Pero a Mosquera lo aguarda otro final. Que va a coincidir, inexorablemente, cuando alguna vez se le ponga fecha al juicio por el crimen de Norita Dalmasso.
El viudo, Marcelo Macarrón, tiene que ser juzgado, acusado de haberla mandado a matar a través de un sicario. La coartada del viudo tiene en Mosquera a uno de sus aliados. En el Panal ya evaluaron que no habrá ganancias cuando el ministro de Seguridad se siente como testigo y defienda a su amigo, con el que viajó a Punta del Este para participar de un exclusivísimo torneo de golf, que fue la coartada utilizada por Macarrón para atestiguar su ausencia en el lugar del crimen.
Pero el nudo se cierra desde ambos extremos: si Macarrón es condenado, Mosquera será señalado como el amigo de un asesino; si es absuelto, la opinión pública sospechará que él lo favoreció. Más que las pruebas, en la política local hace mucho que solo interesa el termómetro social. Y la foto será tapa de todos los diarios, de los de acá y de los de Buenos Aires.
El juicio no comienza por un dato que pone a prueba la independencia de los poderes públicos en Córdoba: uno de los jueces designados, que acaba de ser avalado por la Unicameral en medio de otra polémica, es Nicolás Rins, hijo del ex intendente de Río Cuarto y legislador radical, Benigno Antonio Rins. De cuna en la UCR, llegó a la magistratura gracias al voto peronista. Ahora, Rins no quiere juzgar a Macarrón. Su excusa es que lo conoció en el club de rugby de Río Cuarto Urú Curé, donde suele confluir la crème-de-la-crème” del sur de la provincia.
La dilación genera un doble juego: el juicio no arranca y la incomodidad de la política con el rol de Mosquera en toda esta historia se aplaza; y, además, todo anuncia que en noviembre próximo prescribirá una parte importante de la investigación criminal: si Macarrón no es condenado, ya nadie más podrá ser acusado.

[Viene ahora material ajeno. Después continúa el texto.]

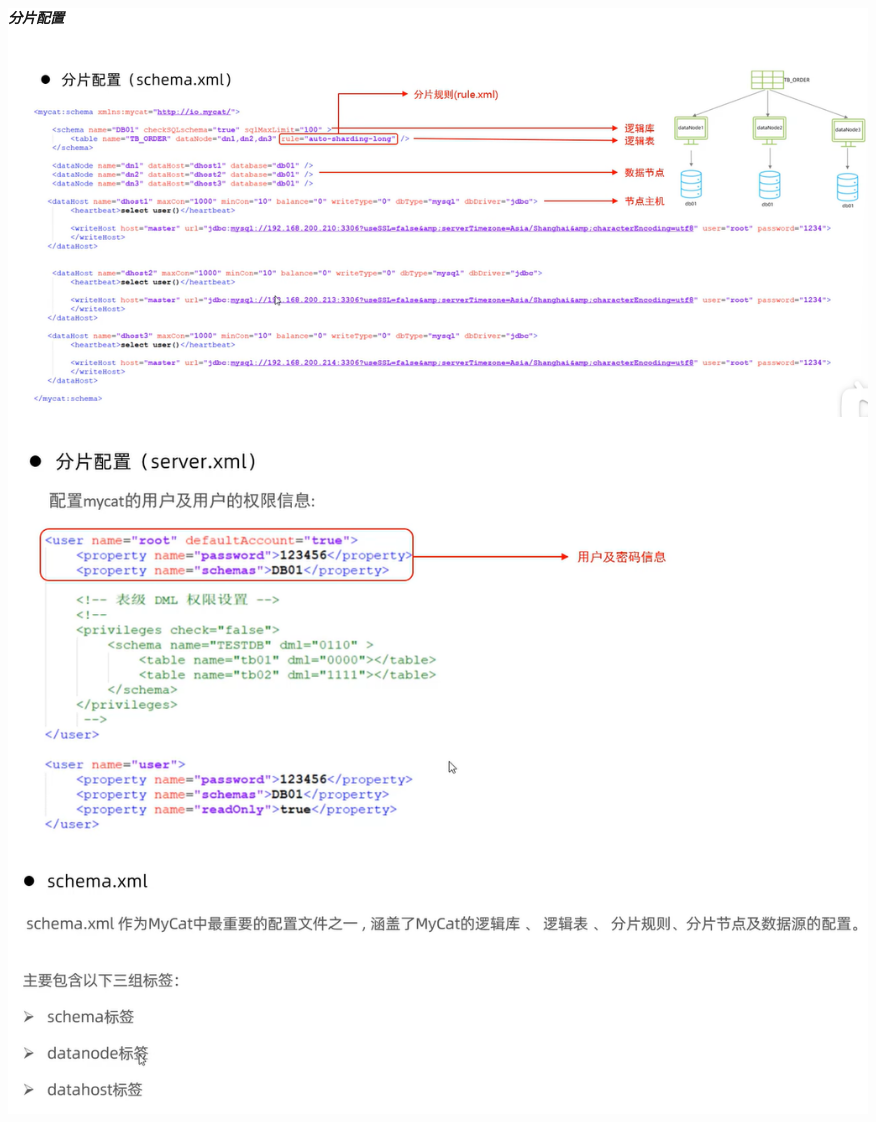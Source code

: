 ##### **分片配置**

![image-20241011105846716](/assets/img/2024-9-7-MySQL/image-20241011105846716.png)

![image-20241011110708201](/assets/img/2024-9-7-MySQL/image-20241011110708201.png)

![image-20241011111802879](/assets/img/2024-9-7-MySQL/image-20241011111802879.png)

Coincidentemente, Mosquera se asoma cada vez más seguido por Río Cuarto, donde se muestra junto al intendente Juan Manuel Llamosas. Por las dudas, la jueza civil Sandra Tibaldi ya avisó que también dará un paso al costado si la llaman de apuro. Ella es esposa de Alberto Bertea, quien era secretario de Seguridad cuando mataron a Nora, y debió renunciar en medio de escándalos y sospechas cruzadas.
Que Tibaldi sea jueza es solo una casualidad. Como también lo es que el nuevo juez de origen radical y votado por el peronismo se haya convertido en el nuevo palo en la rueda del escándalo, que aplaza los términos y hace que algunas definiciones políticas todavía parezcan lejanas.